Nigeria Naira Plunges to Record Low, Falling for 9 th Straight Year
(Bloomberg) -- Nigeria’s currency plunged to a record in the spot market on Friday, narrowing the gap with the rate that investors and exporters pay for the naira.
The currency, which is managed by the central bank, fell 2.2% to a record 424.27 versus the dollar as of 2.46 p.m. on Friday. It was the biggest drop in the official exchange rate since Feb. 23. The currency has weakened every year since 2012.
The naira has fluctuated widely this year around a largely fixed spot rate of around 415 as investors try to gauge the central bank’s exchange rate direction. The Central Bank of Nigeria has been selling the greenback at between 437 to 444 naira per dollar to investors since early October.
“The spot rate has strangely been around the 411-level,” Omotola Abimbola, an analyst at Lagos-based Chapel Hill Denham said by email. But according to the central bank’s real effective exchange rate, “the currency is overvalued by around 12% and that should be an indication of the adjustment we need to see.”
Africa’s largest economy operates multiple exchange rates including a rate for investors and exporters, and others for government transactions, small businesses and travelers in a bid to manage demand for the greenback.

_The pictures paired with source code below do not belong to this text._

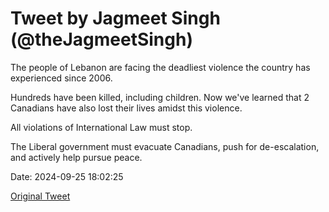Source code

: # Tweet by Jagmeet Singh (@theJagmeetSingh)

The people of Lebanon are facing the deadliest violence the country has experienced since 2006.

Hundreds have been killed, including children. Now we've learned that 2 Canadians have also lost their lives amidst this violence.

All violations of International Law must stop.

The Liberal government must evacuate Canadians, push for de-escalation, and actively help pursue peace.

Date: 2024-09-25 18:02:25

[Original Tweet](https://x.com/theJagmeetSingh/status/1839002534436024481)
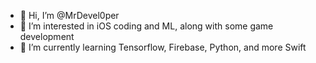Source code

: - 👋 Hi, I’m @MrDevel0per
- 👀 I’m interested in iOS coding and ML, along with some game development
- 🌱 I’m currently learning Tensorflow, Firebase, Python, and more Swift

<!---
MrDevel0per/MrDevel0per is a ✨ special ✨ repository because its `README.md` (this file) appears on your GitHub profile.
You can click the Preview link to take a look at your changes.
--->
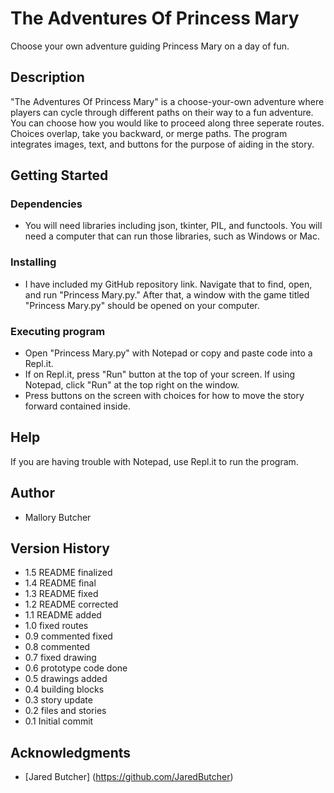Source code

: # The Adventures Of Princess Mary

Choose your own adventure guiding Princess Mary on a day of fun.

## Description

\"The Adventures Of Princess Mary\" is a choose-your-own adventure where players can cycle through different paths on their way to a fun adventure. You can choose how you would like to proceed along three seperate routes. Choices overlap, take you backward, or merge paths. The program integrates images, text, and buttons for the purpose of aiding in the story. 

## Getting Started

### Dependencies

* You will need libraries including json, tkinter, PIL, and functools. You will need a computer that can run those libraries, such as Windows or Mac.

### Installing

* I have included my GitHub repository link. Navigate that to find, open, and run \"Princess Mary.py.\" After that, a window with the game titled \"Princess Mary.py\" should be opened on your computer. 

### Executing program

* Open \"Princess Mary.py\" with Notepad or copy and paste code into a Repl.it.
* If on Repl.it, press \"Run\" button at the top of your screen. If using Notepad, click \"Run\" at the top right on the window.
* Press buttons on the screen with choices for how to move the story forward contained inside. 

## Help

If you are having trouble with Notepad, use Repl.it to run the program.


## Author
* Mallory Butcher

## Version History
* 1.5 README finalized
* 1.4 README final
* 1.3 README fixed
* 1.2 README corrected
* 1.1 README added
* 1.0 fixed routes
* 0.9 commented fixed
* 0.8 commented
* 0.7 fixed drawing
* 0.6 prototype code done
* 0.5 drawings added
* 0.4 building blocks
* 0.3 story update
* 0.2 files and stories
* 0.1 Initial commit

## Acknowledgments

* [Jared Butcher] (https://github.com/JaredButcher)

The Abuja-based central bank has devalued the currency three times since March 2020 as lower oil income put pressure on the nation’s reserves, though it has resisted calls by International Monetary Fund and the World Bank has for a merger of the multiple rates.
The central bank is unlikely to allow a convergence of the exchange rates in a pre-election year, said Cheta Nwanze, a lead partner with SBM Intelligence. “That is a huge political risk,” Nwanze said.